On the French side, Montréal publisher Mémoire d’encrier publishes a range of voices, chief among them poets Joséphine Bacon and Natasha Kanapé Fontaine. Emmanuelle Walter’s Stolen Sisters (Lux, in English from HarperCollinsCanada) is subtitled “The Story of Two Missing Girls, Their Families, and How Canada Has Failed Indigenous Women,” and Virginia Pésémapéo-Bordeleau’s Ourse bleue (Pleine Lune) is forthcoming in English from Inanna Publications in 2019. Les Éditions du Septentrion has no fewer than 86 First Nations titles on its list.
Good Times Ahead
All of this adds up to exciting times for Québec writing. In 2017, sales at independent bookstores grew by 6.9%, boosted at least in part by an annual indie bookstore day that’s now in its third year and by sales at leslibraires.ca, an online bookstore that offers Québec readers an alternative to ordering from the internet giants. The site saw a 58% increase in online orders for paperbacks between April 2017 and March 2018.

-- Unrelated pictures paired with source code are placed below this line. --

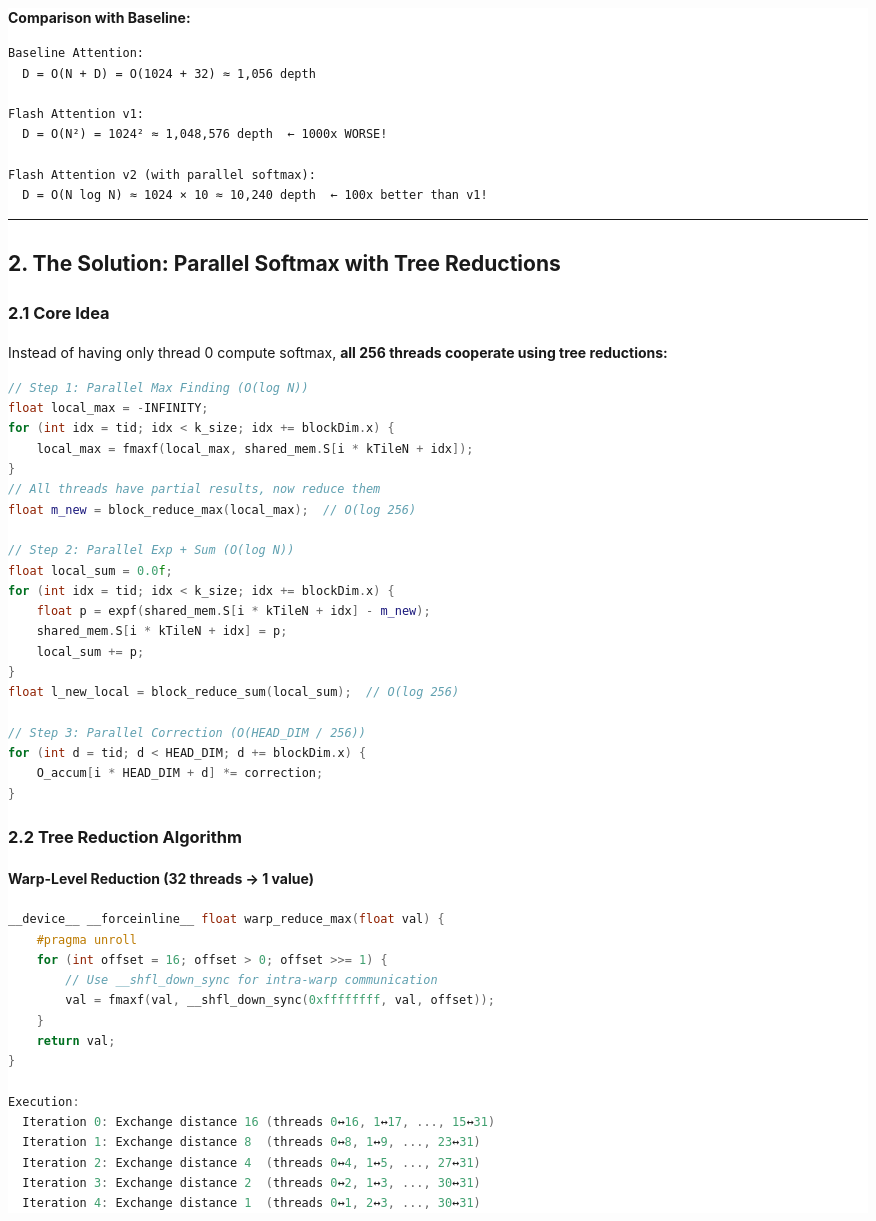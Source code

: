 **Comparison with Baseline:**
```
Baseline Attention:
  D = O(N + D) = O(1024 + 32) ≈ 1,056 depth

Flash Attention v1:
  D = O(N²) = 1024² ≈ 1,048,576 depth  ← 1000x WORSE!
  
Flash Attention v2 (with parallel softmax):
  D = O(N log N) ≈ 1024 × 10 ≈ 10,240 depth  ← 100x better than v1!
```

---

## 2. The Solution: Parallel Softmax with Tree Reductions

### 2.1 Core Idea

Instead of having only thread 0 compute softmax, **all 256 threads cooperate using tree reductions:**

```cpp
// Step 1: Parallel Max Finding (O(log N))
float local_max = -INFINITY;
for (int idx = tid; idx < k_size; idx += blockDim.x) {
    local_max = fmaxf(local_max, shared_mem.S[i * kTileN + idx]);
}
// All threads have partial results, now reduce them
float m_new = block_reduce_max(local_max);  // O(log 256)

// Step 2: Parallel Exp + Sum (O(log N))
float local_sum = 0.0f;
for (int idx = tid; idx < k_size; idx += blockDim.x) {
    float p = expf(shared_mem.S[i * kTileN + idx] - m_new);
    shared_mem.S[i * kTileN + idx] = p;
    local_sum += p;
}
float l_new_local = block_reduce_sum(local_sum);  // O(log 256)

// Step 3: Parallel Correction (O(HEAD_DIM / 256))
for (int d = tid; d < HEAD_DIM; d += blockDim.x) {
    O_accum[i * HEAD_DIM + d] *= correction;
}
```

### 2.2 Tree Reduction Algorithm

#### Warp-Level Reduction (32 threads → 1 value)

```cpp
__device__ __forceinline__ float warp_reduce_max(float val) {
    #pragma unroll
    for (int offset = 16; offset > 0; offset >>= 1) {
        // Use __shfl_down_sync for intra-warp communication
        val = fmaxf(val, __shfl_down_sync(0xffffffff, val, offset));
    }
    return val;
}

Execution:
  Iteration 0: Exchange distance 16 (threads 0↔16, 1↔17, ..., 15↔31)
  Iteration 1: Exchange distance 8  (threads 0↔8, 1↔9, ..., 23↔31)
  Iteration 2: Exchange distance 4  (threads 0↔4, 1↔5, ..., 27↔31)
  Iteration 3: Exchange distance 2  (threads 0↔2, 1↔3, ..., 30↔31)
  Iteration 4: Exchange distance 1  (threads 0↔1, 2↔3, ..., 30↔31)
```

Book fairs are also attracting audiences. These include a salon du livre series that reaches readers all the way to Abitibi-Témiscamingue and tiny Cap-Saint-Ignace, as well as more fringe offerings at Montréal’s Blue Metropolis and Expozine, Québec City’s ImagiNation festival, the Montréal Comic Arts Festival, and the Montréal Anarchist Bookfair. Pick up a quiche or a locally made organic soda from the bistro at Montréal’s Grande Bibliothèque or visit Chez l’Éditeur, a literary coffee shop belonging to Montréal publisher Québec Amérique that has become a cultural gathering place—another example of Québec trying new things and reaping the benefits.
For bookseller Billy Robinson, there’s ample reason for optimism. “Local writers and publishers don’t think twice about publishing surprising books that reflect our everyday experiences and preoccupations,” he says. “With young authors like Antoine Charbonneau-Demers, David Goudreault, Christian Guay-Poliquin, Mikella Nicol, and Olivier Sylvestre, our future is in good hands.”